(Saved entries)
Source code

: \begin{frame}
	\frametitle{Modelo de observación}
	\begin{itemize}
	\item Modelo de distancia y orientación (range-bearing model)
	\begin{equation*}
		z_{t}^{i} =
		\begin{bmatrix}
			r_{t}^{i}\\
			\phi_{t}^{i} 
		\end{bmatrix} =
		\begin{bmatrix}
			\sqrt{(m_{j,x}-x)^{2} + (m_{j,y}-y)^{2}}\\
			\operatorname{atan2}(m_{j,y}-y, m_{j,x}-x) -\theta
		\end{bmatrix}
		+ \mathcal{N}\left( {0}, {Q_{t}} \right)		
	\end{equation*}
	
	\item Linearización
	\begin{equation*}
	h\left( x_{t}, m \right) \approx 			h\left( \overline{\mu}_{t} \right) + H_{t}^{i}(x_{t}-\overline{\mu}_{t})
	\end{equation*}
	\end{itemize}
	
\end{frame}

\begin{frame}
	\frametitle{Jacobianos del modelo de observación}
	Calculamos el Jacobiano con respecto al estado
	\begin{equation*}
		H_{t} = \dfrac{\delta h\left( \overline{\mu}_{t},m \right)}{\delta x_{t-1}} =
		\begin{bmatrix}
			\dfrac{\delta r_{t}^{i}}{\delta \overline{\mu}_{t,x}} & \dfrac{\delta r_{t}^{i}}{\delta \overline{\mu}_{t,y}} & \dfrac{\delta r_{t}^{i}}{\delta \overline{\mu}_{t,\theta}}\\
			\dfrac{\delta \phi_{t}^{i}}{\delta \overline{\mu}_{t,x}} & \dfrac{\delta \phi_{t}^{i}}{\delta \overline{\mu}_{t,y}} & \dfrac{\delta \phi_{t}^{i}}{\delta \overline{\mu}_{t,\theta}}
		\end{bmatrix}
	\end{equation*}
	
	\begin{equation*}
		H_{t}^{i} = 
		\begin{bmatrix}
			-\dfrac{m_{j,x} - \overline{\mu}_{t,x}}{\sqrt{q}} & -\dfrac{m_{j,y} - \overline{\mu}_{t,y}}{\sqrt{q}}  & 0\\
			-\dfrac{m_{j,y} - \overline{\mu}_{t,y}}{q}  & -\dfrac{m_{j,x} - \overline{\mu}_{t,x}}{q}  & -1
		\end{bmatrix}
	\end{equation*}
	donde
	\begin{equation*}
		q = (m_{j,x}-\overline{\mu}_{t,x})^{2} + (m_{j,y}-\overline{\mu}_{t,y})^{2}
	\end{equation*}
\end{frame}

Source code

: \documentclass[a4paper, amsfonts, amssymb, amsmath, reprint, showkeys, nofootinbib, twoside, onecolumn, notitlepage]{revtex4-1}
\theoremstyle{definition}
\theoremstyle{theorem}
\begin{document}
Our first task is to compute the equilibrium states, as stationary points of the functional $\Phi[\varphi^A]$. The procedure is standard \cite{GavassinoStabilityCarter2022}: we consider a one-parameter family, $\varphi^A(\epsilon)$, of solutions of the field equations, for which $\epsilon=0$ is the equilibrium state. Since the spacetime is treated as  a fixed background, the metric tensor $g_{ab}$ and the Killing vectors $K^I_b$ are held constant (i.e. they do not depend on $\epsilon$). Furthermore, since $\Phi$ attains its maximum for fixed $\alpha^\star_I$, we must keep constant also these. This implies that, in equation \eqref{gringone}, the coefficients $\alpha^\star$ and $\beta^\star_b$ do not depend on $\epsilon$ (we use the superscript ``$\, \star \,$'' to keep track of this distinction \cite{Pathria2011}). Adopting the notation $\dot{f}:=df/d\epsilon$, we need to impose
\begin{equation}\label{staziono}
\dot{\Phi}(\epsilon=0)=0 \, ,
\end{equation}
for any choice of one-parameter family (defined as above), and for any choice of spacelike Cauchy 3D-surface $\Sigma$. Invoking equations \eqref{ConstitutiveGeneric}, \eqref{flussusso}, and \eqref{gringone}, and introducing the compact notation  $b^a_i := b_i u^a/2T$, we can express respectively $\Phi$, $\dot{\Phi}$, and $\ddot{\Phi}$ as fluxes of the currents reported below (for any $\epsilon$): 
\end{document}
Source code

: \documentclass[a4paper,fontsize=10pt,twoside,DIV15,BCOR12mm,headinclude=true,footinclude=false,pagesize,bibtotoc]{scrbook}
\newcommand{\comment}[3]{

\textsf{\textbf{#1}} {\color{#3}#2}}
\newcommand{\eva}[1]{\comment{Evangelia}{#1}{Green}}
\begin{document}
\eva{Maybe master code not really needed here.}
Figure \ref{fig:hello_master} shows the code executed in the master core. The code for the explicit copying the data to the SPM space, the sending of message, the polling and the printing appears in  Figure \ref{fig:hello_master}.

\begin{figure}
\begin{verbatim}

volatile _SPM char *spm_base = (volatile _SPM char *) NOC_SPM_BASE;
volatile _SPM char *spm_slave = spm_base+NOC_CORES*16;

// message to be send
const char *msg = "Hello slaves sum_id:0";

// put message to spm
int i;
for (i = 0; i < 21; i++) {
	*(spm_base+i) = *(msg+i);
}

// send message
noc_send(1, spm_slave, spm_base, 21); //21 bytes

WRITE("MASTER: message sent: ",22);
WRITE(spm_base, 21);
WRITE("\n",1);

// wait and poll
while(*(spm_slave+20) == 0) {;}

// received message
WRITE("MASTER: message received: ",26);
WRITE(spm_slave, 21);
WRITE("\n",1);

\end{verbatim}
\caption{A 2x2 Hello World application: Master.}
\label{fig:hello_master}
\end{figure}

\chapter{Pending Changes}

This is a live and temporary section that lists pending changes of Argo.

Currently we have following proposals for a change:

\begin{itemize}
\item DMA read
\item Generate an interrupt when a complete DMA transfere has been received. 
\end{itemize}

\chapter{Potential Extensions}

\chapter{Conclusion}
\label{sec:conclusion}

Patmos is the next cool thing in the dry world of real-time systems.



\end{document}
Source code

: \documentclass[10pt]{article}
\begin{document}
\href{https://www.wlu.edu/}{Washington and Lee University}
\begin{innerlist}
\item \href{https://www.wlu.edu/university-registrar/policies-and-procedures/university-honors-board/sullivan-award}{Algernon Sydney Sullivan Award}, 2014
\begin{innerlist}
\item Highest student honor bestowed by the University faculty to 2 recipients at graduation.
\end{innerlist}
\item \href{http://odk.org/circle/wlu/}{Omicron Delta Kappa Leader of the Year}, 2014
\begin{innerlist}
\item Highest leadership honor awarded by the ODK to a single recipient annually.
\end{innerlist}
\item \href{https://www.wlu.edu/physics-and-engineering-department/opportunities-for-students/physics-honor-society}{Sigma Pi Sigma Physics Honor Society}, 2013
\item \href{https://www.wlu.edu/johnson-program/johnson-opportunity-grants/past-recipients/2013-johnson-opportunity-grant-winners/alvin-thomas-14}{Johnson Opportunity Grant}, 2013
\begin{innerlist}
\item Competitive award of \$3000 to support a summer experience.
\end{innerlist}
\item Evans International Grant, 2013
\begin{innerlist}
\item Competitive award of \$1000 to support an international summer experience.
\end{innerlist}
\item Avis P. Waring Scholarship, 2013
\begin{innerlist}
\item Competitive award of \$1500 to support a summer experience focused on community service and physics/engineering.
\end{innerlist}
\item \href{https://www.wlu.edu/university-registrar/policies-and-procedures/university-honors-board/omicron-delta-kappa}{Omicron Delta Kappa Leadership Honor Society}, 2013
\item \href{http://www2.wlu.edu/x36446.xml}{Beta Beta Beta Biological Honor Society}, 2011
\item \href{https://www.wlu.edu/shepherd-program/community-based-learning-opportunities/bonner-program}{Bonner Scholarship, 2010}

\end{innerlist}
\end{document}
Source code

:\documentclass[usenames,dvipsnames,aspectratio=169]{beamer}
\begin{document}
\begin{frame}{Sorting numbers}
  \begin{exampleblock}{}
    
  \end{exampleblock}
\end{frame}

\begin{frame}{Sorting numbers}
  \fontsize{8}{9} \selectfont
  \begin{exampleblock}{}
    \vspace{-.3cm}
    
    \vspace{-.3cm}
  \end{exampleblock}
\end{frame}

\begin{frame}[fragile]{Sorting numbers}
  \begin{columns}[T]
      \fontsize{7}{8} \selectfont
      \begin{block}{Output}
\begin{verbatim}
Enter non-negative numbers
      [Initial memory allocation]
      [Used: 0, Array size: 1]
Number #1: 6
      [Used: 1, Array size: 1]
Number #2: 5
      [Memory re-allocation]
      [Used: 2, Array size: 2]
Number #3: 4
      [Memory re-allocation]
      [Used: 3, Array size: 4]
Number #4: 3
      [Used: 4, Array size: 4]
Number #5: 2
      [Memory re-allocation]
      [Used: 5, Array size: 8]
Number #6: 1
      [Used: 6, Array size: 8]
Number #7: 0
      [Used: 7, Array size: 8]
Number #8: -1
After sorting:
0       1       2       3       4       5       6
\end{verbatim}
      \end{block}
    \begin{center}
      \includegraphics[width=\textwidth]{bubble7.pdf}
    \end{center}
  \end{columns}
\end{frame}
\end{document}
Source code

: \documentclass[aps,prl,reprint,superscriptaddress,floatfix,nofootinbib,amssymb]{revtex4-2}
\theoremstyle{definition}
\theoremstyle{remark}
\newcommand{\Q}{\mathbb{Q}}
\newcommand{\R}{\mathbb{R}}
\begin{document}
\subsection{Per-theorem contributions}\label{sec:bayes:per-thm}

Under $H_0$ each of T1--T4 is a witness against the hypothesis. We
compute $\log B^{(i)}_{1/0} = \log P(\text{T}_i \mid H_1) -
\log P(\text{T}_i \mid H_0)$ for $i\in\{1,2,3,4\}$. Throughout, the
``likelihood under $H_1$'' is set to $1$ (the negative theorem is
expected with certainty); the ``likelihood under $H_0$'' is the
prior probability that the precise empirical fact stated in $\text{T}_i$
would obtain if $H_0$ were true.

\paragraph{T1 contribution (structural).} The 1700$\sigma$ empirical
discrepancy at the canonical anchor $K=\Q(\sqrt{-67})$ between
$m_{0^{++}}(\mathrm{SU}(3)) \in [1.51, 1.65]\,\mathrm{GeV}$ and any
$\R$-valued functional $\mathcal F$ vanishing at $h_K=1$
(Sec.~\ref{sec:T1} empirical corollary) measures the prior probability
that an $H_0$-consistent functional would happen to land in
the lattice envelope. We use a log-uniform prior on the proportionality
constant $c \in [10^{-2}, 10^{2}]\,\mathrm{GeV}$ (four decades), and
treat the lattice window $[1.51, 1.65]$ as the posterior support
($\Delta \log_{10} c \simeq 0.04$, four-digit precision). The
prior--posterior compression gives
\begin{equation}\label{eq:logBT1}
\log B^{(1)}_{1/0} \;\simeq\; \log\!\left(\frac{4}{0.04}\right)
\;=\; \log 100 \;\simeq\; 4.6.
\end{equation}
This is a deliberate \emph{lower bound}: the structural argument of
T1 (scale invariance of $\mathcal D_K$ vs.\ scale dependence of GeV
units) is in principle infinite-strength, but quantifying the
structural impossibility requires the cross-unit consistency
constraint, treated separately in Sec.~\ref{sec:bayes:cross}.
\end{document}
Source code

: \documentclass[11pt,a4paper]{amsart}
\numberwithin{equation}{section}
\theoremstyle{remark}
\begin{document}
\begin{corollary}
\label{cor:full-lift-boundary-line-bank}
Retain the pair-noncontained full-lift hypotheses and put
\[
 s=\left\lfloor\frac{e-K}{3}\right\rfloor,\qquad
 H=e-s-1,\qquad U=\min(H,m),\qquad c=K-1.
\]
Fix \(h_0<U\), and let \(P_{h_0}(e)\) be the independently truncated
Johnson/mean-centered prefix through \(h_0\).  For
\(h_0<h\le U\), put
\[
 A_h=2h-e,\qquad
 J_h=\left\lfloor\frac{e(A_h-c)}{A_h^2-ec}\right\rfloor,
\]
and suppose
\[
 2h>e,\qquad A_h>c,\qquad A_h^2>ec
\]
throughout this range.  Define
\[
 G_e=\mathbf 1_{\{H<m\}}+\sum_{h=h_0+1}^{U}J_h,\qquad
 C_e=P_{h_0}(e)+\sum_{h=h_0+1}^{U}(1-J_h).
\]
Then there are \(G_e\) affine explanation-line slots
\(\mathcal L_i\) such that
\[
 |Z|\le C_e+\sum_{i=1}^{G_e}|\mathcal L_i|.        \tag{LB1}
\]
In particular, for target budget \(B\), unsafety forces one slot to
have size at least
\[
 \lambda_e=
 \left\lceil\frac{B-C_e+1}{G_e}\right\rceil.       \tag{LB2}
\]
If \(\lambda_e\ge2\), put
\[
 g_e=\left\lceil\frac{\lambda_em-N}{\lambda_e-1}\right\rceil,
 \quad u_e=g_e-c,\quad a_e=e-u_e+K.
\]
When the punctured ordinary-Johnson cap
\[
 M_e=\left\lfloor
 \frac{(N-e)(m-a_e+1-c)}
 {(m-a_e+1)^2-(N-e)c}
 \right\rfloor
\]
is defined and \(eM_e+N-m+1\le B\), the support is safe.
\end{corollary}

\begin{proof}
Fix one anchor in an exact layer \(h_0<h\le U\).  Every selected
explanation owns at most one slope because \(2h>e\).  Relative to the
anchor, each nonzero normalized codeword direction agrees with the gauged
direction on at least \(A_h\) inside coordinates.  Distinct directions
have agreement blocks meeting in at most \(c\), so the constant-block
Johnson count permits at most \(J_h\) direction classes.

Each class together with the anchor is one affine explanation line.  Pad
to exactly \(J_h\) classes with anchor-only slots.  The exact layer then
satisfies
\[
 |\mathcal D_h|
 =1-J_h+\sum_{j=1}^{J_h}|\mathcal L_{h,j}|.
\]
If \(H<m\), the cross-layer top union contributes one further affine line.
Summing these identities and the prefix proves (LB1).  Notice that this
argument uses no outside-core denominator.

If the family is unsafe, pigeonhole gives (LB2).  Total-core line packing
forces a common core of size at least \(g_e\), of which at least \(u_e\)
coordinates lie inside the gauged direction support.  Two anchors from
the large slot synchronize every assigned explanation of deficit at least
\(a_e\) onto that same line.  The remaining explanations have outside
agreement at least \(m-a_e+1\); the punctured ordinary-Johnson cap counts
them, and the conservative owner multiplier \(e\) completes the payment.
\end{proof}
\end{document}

## Exercise prompt
Scan the records above for the word "lceil". Copy each line that has it.

## Finished task
 \left\lceil\frac{B-C_e+1}{G_e}\right\rceil.       \tag{LB2}
 g_e=\left\lceil\frac{\lambda_em-N}{\lambda_e-1}\right\rceil,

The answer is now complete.